[Plain-text document sources]
■ ■ ■ ■ ■ ■ ■
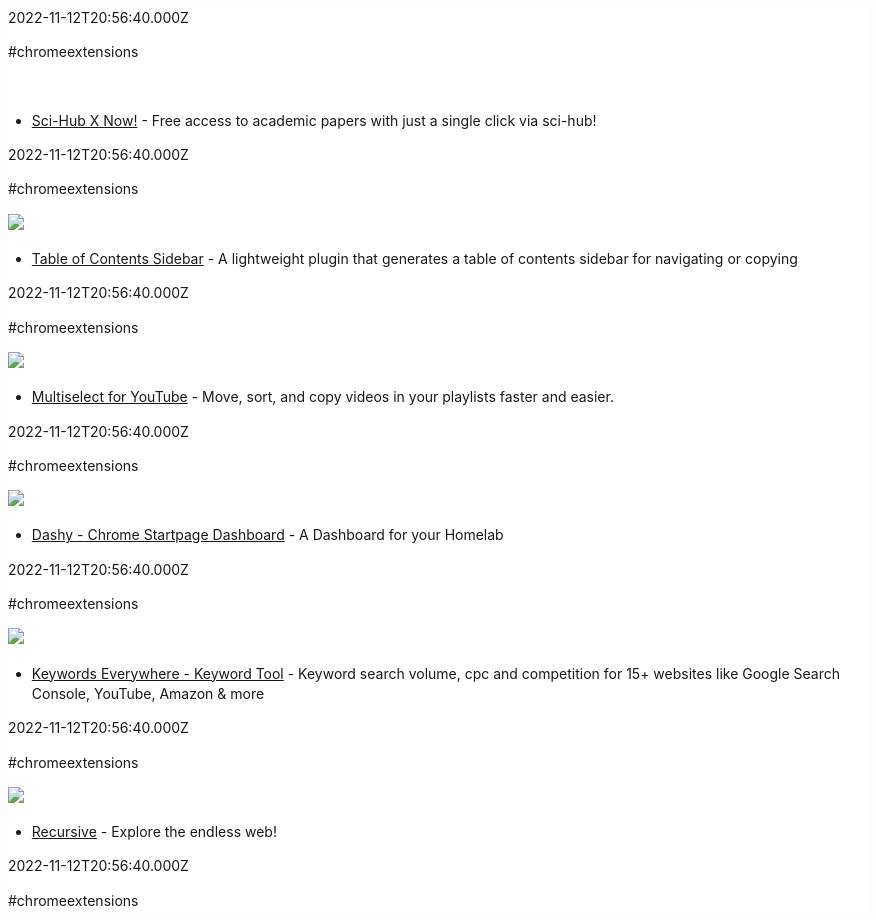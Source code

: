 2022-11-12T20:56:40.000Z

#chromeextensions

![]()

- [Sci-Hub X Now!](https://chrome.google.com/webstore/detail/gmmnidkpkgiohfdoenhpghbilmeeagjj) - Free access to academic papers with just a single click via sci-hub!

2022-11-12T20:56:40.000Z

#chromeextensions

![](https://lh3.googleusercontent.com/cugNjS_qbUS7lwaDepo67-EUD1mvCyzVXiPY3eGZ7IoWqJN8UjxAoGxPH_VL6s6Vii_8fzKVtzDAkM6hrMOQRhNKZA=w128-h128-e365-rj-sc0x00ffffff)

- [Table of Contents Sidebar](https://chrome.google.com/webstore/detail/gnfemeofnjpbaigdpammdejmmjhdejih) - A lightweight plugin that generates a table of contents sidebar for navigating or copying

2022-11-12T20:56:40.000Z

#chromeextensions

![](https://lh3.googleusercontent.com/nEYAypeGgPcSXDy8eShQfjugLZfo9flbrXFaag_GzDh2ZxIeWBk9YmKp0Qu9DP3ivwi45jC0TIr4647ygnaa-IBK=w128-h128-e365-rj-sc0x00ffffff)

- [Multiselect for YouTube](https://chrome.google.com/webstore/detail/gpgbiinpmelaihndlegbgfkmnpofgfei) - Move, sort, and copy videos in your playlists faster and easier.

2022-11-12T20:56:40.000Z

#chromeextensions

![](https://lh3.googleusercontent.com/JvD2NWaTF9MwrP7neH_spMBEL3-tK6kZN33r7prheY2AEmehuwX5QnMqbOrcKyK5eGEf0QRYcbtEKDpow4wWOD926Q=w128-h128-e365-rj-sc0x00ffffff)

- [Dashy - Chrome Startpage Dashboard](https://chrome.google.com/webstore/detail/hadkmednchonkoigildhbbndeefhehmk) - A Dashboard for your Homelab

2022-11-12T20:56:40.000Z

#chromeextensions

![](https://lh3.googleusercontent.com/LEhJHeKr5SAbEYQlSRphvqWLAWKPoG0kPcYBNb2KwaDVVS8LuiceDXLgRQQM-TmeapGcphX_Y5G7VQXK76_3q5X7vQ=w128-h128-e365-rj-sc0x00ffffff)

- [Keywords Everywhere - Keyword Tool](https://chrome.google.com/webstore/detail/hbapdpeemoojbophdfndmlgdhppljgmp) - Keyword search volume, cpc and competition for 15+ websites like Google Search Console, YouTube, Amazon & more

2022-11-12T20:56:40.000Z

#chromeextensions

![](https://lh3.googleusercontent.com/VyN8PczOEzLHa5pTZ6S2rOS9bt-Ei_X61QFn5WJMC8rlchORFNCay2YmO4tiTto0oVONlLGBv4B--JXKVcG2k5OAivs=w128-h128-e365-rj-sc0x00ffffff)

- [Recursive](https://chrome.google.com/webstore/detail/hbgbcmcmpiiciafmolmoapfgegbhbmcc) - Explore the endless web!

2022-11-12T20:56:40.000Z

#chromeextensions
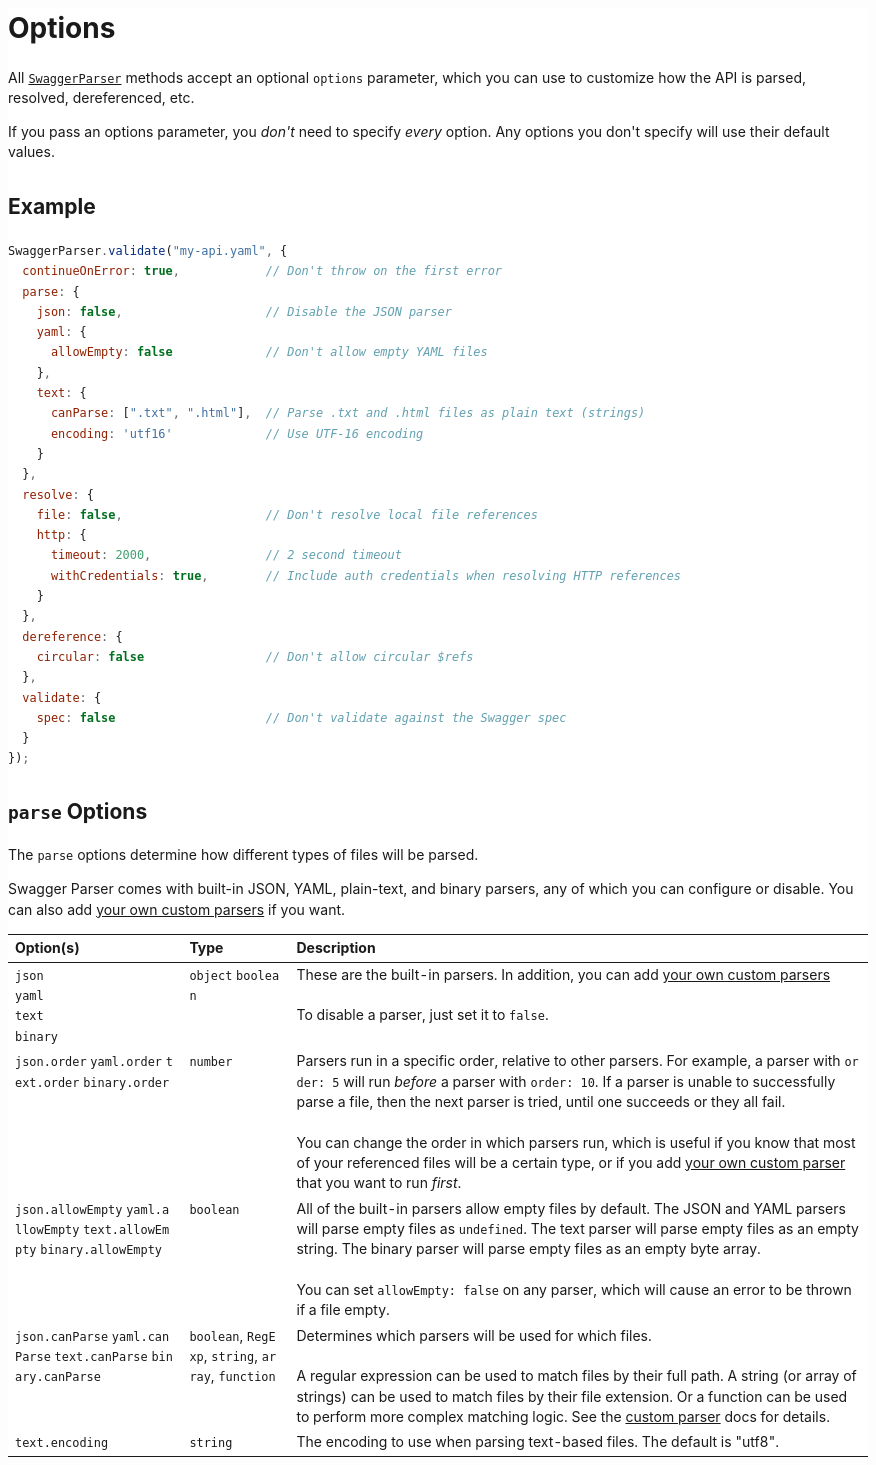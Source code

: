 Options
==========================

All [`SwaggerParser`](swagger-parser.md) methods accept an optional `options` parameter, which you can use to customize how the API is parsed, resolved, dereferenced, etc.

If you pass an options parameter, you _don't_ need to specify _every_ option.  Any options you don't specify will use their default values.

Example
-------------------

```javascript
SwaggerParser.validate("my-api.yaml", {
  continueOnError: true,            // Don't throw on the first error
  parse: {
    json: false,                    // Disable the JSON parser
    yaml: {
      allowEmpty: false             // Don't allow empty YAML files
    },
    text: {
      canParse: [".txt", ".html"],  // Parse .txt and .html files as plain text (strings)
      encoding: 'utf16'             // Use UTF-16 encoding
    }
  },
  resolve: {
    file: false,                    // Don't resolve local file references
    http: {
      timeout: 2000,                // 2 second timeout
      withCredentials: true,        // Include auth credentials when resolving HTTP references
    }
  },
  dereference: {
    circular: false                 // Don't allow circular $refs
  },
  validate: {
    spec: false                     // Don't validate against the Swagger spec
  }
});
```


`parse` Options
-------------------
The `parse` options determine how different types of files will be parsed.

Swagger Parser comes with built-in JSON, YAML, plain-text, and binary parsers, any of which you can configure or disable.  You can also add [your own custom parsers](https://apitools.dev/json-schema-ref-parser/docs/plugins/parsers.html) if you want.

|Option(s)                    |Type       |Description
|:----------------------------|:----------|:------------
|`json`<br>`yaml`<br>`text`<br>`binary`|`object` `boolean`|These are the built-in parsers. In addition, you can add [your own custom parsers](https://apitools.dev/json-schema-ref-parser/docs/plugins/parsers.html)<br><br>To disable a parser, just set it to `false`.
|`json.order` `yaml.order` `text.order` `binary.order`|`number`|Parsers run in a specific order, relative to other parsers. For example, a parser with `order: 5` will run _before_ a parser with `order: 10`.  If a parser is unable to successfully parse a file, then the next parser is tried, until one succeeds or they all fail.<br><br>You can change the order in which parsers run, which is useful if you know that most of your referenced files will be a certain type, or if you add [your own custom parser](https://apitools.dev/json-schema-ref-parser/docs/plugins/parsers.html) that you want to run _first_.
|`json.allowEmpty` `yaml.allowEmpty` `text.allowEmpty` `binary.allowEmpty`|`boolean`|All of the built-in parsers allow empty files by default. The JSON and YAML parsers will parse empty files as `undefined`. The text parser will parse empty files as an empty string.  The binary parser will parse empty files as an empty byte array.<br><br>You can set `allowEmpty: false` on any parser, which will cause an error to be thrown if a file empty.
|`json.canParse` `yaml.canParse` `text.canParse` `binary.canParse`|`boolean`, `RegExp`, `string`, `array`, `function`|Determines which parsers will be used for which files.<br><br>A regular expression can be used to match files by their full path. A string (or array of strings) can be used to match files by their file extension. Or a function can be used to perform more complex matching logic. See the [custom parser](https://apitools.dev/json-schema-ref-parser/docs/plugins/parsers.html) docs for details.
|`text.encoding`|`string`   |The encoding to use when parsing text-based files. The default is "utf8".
■ ■ ■ ■ ■ ■ ■
**Directions**
Only the text of the records belongs in the answer, printed exactly and without pictures.

**Answer below**
Source code

: 2022-11-12T20:56:40.000Z

#chromeextensions

![]()

- [Sci-Hub X Now!](https://chrome.google.com/webstore/detail/gmmnidkpkgiohfdoenhpghbilmeeagjj) - Free access to academic papers with just a single click via sci-hub!

2022-11-12T20:56:40.000Z

#chromeextensions

![](https://lh3.googleusercontent.com/cugNjS_qbUS7lwaDepo67-EUD1mvCyzVXiPY3eGZ7IoWqJN8UjxAoGxPH_VL6s6Vii_8fzKVtzDAkM6hrMOQRhNKZA=w128-h128-e365-rj-sc0x00ffffff)

- [Table of Contents Sidebar](https://chrome.google.com/webstore/detail/gnfemeofnjpbaigdpammdejmmjhdejih) - A lightweight plugin that generates a table of contents sidebar for navigating or copying

2022-11-12T20:56:40.000Z

#chromeextensions

![](https://lh3.googleusercontent.com/nEYAypeGgPcSXDy8eShQfjugLZfo9flbrXFaag_GzDh2ZxIeWBk9YmKp0Qu9DP3ivwi45jC0TIr4647ygnaa-IBK=w128-h128-e365-rj-sc0x00ffffff)

- [Multiselect for YouTube](https://chrome.google.com/webstore/detail/gpgbiinpmelaihndlegbgfkmnpofgfei) - Move, sort, and copy videos in your playlists faster and easier.

2022-11-12T20:56:40.000Z

#chromeextensions

![](https://lh3.googleusercontent.com/JvD2NWaTF9MwrP7neH_spMBEL3-tK6kZN33r7prheY2AEmehuwX5QnMqbOrcKyK5eGEf0QRYcbtEKDpow4wWOD926Q=w128-h128-e365-rj-sc0x00ffffff)

- [Dashy - Chrome Startpage Dashboard](https://chrome.google.com/webstore/detail/hadkmednchonkoigildhbbndeefhehmk) - A Dashboard for your Homelab

2022-11-12T20:56:40.000Z

#chromeextensions

![](https://lh3.googleusercontent.com/LEhJHeKr5SAbEYQlSRphvqWLAWKPoG0kPcYBNb2KwaDVVS8LuiceDXLgRQQM-TmeapGcphX_Y5G7VQXK76_3q5X7vQ=w128-h128-e365-rj-sc0x00ffffff)

- [Keywords Everywhere - Keyword Tool](https://chrome.google.com/webstore/detail/hbapdpeemoojbophdfndmlgdhppljgmp) - Keyword search volume, cpc and competition for 15+ websites like Google Search Console, YouTube, Amazon & more

2022-11-12T20:56:40.000Z

#chromeextensions

![](https://lh3.googleusercontent.com/VyN8PczOEzLHa5pTZ6S2rOS9bt-Ei_X61QFn5WJMC8rlchORFNCay2YmO4tiTto0oVONlLGBv4B--JXKVcG2k5OAivs=w128-h128-e365-rj-sc0x00ffffff)

- [Recursive](https://chrome.google.com/webstore/detail/hbgbcmcmpiiciafmolmoapfgegbhbmcc) - Explore the endless web!

2022-11-12T20:56:40.000Z

#chromeextensions
Source code

: Options
==========================

All [`SwaggerParser`](swagger-parser.md) methods accept an optional `options` parameter, which you can use to customize how the API is parsed, resolved, dereferenced, etc.

If you pass an options parameter, you _don't_ need to specify _every_ option.  Any options you don't specify will use their default values.

Example
-------------------

```javascript
SwaggerParser.validate("my-api.yaml", {
  continueOnError: true,            // Don't throw on the first error
  parse: {
    json: false,                    // Disable the JSON parser
    yaml: {
      allowEmpty: false             // Don't allow empty YAML files
    },
    text: {
      canParse: [".txt", ".html"],  // Parse .txt and .html files as plain text (strings)
      encoding: 'utf16'             // Use UTF-16 encoding
    }
  },
  resolve: {
    file: false,                    // Don't resolve local file references
    http: {
      timeout: 2000,                // 2 second timeout
      withCredentials: true,        // Include auth credentials when resolving HTTP references
    }
  },
  dereference: {
    circular: false                 // Don't allow circular $refs
  },
  validate: {
    spec: false                     // Don't validate against the Swagger spec
  }
});
```


`parse` Options
-------------------
The `parse` options determine how different types of files will be parsed.

Swagger Parser comes with built-in JSON, YAML, plain-text, and binary parsers, any of which you can configure or disable.  You can also add [your own custom parsers](https://apitools.dev/json-schema-ref-parser/docs/plugins/parsers.html) if you want.

|Option(s)                    |Type       |Description
|:----------------------------|:----------|:------------
|`json`<br>`yaml`<br>`text`<br>`binary`|`object` `boolean`|These are the built-in parsers. In addition, you can add [your own custom parsers](https://apitools.dev/json-schema-ref-parser/docs/plugins/parsers.html)<br><br>To disable a parser, just set it to `false`.
|`json.order` `yaml.order` `text.order` `binary.order`|`number`|Parsers run in a specific order, relative to other parsers. For example, a parser with `order: 5` will run _before_ a parser with `order: 10`.  If a parser is unable to successfully parse a file, then the next parser is tried, until one succeeds or they all fail.<br><br>You can change the order in which parsers run, which is useful if you know that most of your referenced files will be a certain type, or if you add [your own custom parser](https://apitools.dev/json-schema-ref-parser/docs/plugins/parsers.html) that you want to run _first_.
|`json.allowEmpty` `yaml.allowEmpty` `text.allowEmpty` `binary.allowEmpty`|`boolean`|All of the built-in parsers allow empty files by default. The JSON and YAML parsers will parse empty files as `undefined`. The text parser will parse empty files as an empty string.  The binary parser will parse empty files as an empty byte array.<br><br>You can set `allowEmpty: false` on any parser, which will cause an error to be thrown if a file empty.
|`json.canParse` `yaml.canParse` `text.canParse` `binary.canParse`|`boolean`, `RegExp`, `string`, `array`, `function`|Determines which parsers will be used for which files.<br><br>A regular expression can be used to match files by their full path. A string (or array of strings) can be used to match files by their file extension. Or a function can be used to perform more complex matching logic. See the [custom parser](https://apitools.dev/json-schema-ref-parser/docs/plugins/parsers.html) docs for details.
|`text.encoding`|`string`   |The encoding to use when parsing text-based files. The default is "utf8".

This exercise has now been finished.